PR : Vous étiez sensibles au punk rock à l’époque, ou plutôt branchés rock in opposition, bien que les deux ne soient pas incompatibles ?

DG : Je dois dire que lorsque le punk est arrivé, cela ne nous a pas beaucoup impressionnés. On nous disait que les punks ne se souciaient pas de technique et qu’ils ne se donnaient même pas la peine d’accorder leurs guitares, ce qui était loin d’être vrai. Bon, aucun membre de Camizole n’avait appris à jouer de son instrument avant de monter sur scène, et ma guitare n’était jamais réellement accordée, jusqu’au jour où j’ai découvert les accords ouverts, mais ça, c’était beaucoup plus tard. On nous parlait aussi de violence et de provocation. Provocateurs, ça, on l’était, et la violence sur scène, elle était bien présente aussi. Il arrivait à Jean-Luc, notre batteur, d’éclater des bûches à grands coups de hache, et on peut imaginer, repris par les micros, le boucan que ça pouvait faire. La spontanéité, l’anarchie, nous connaissions aussi : nous ne pratiquions pas trop l’autocensure, et nous étions pas mal désorganisés. Quant à la simplicité des textes, je me souviens de Jacky hurlant sans répit, dans son micro, « Je veux du vrai rock’n’roll, je veux du vrai rock’n’roll... », sur un fracas indescriptible et le soutien d’un rythme furieusement binaire. Cela faisait plusieurs années que l’on pratiquait toutes ces choses. Nous étions punks sans le savoir, sauf qu’on n’avait pas la panoplie. En Angleterre, certains concerts de nos amis d’Etron Fou Leloublan étaient organisés par des punks, et ils nous racontaient que la personne de la FNAC, à laquelle ils venaient de proposer de faire la distribution de leurs albums, leur avait répondu très favorablement, en leur disant : « C’est punk, ça va marcher ! » Ceci dit, j’aimais bien le groupe Métal Urbain : leur instrumentation était intéressante (deux guitares, boîte à rythmes et Synthi A, sans guitare basse). Et n’oublions pas que c’est Gilbert Artman qui a insisté auprès de Frédéric Leibovitz et Jean-Michel Gallois- Montbrun pour que Cobra les signe, et que c’est Richard Pinhas qui les a aidés, pour le matériel, lors de cette première séance d’enregistrement. La ligne de fracture entre notre génération et celle des punks n’était pas si catégorique que ça...

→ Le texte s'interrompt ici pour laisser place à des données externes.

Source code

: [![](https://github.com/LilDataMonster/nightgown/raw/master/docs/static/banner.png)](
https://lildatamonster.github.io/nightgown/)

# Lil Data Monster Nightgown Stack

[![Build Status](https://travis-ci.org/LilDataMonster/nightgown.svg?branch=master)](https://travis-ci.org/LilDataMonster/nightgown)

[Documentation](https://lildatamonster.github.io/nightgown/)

Nous étions, bien évidemment, proches de Rock in Opposition. Un jour, j’ai eu la surprise de voir Chris Cutler arriver chez moi : il était venu tout seul par le train, puis à pied jusqu’à la maison, et elle n’était pas toute proche de la gare. Je me souviens que je lui ai fait écouter Barricade 3, l’album de ZNR, qu’il ne connaissait pas encore. Il était totalement séduit, et plus tard, il réédita l’album et soutint le travail de Joseph Racaille sur Recommended Records. Il était très admiratif du travail que j’avais fait avec Un Certain Rock (?) Français et il disait qu’il faudrait que cela existe dans chaque pays. Quelques temps plus tôt, c’est lui qui le premier, après un concert de Henry Cow, m’avait fait écouter The Residents. Quelle claque ! Mais l’occasion de nous voir en concert ne s’est jamais présentée.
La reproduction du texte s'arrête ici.